Herkese merhabalar efenim,
Bayram tatili ile birleştirip 1 haftadan fazlasına çıkardığım tatilim bitti ve bugün itibariyle iş başındayım.Tatildeyken kendi kitaplarımı okuyup bitirmiştim ama 2 günüm daha olunca kardeşimin yanında getirdiği kitaplara sardım.O daha çok kurgu dışı bu tarz romanları okumayı daha çok seviyor.Destek yayınlarının felsefe serisine ait olan bu kitap Hypatia'nın hayatına kısaca değiniyor daha sonra onun düşünceleri ve çalışmaları ve o zamanda kadınlara yapılan haksızlıklardan bahsediyor.
“Hayat, kişinin kendi güçlerini keşfetmesidir. Daha ötelere yolculuk ettikçe daha fazla gerçeği idrak ederiz.”
Yaşadığı karanlık çağa bir güneş gibi doğmuştu Hypatia.
Düşüncenin ve aklın cinsiyeti olmadığını tüm dünyaya ispatlarcasına; zekâsı, kişiliği ve düşünceleriyle tarihe yön verdi. Bütün engellere ve baskılara rağmen bir kadının tek başına bile dünyayı değiştirebileceğini gösterdi herkese.

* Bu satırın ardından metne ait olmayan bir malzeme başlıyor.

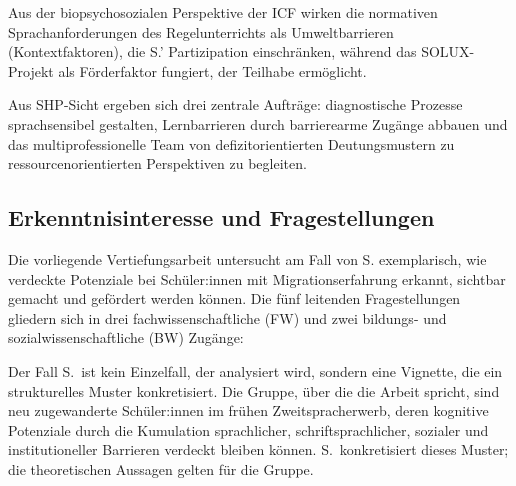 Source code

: \documentclass[ngerman, a4paper]{article}
\begin{document}
Aus der biopsychosozialen Perspektive der ICF wirken die normativen
Sprachanforderungen des Regelunterrichts als Umweltbarrieren (Kontextfaktoren),
die S.' Partizipation einschränken, während das SOLUX-Projekt als Förderfaktor
fungiert, der Teilhabe ermöglicht.

Aus SHP-Sicht ergeben sich drei zentrale Aufträge: diagnostische Prozesse sprachsensibel
gestalten, Lernbarrieren durch barrierearme Zugänge abbauen und das multiprofessionelle
Team von defizitorientierten Deutungsmustern zu ressourcenorientierten Perspektiven zu begleiten.
 
\subsection*{Erkenntnisinteresse und Fragestellungen}
 
Die vorliegende Vertiefungsarbeit untersucht am Fall von S. exemplarisch, wie verdeckte
Potenziale bei Schüler:innen mit Migrationserfahrung erkannt, sichtbar gemacht und
gefördert werden können. Die fünf leitenden Fragestellungen gliedern sich in drei
fachwissenschaftliche (FW) und zwei bildungs- und sozialwissenschaftliche (BW) Zugänge:

Der Fall S.\ ist kein Einzelfall, der analysiert wird, sondern eine
Vignette, die ein strukturelles Muster konkretisiert. Die Gruppe, über
die die Arbeit spricht, sind neu zugewanderte Schüler:innen im frühen
Zweitspracherwerb, deren kognitive Potenziale durch die Kumulation
sprachlicher, schriftsprachlicher, sozialer und institutioneller
Barrieren verdeckt bleiben können. S.\ konkretisiert dieses Muster;
die theoretischen Aussagen gelten für die Gruppe.
\end{document}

Yobazlar tarafından vücudu midye kabuklarıyla lime lime edilerek öldürülen Hypatia, yanlış da olsa düşünmenin hiçbir şey düşünmemekten daha iyi olduğunu, herkesin bu anlamda kendine ait bir alanı bulunduğunu, düşünebilme yetisine sahip her insana aynı zamanda sorumluluklar düştüğünü söylemekten çekinmemiştir.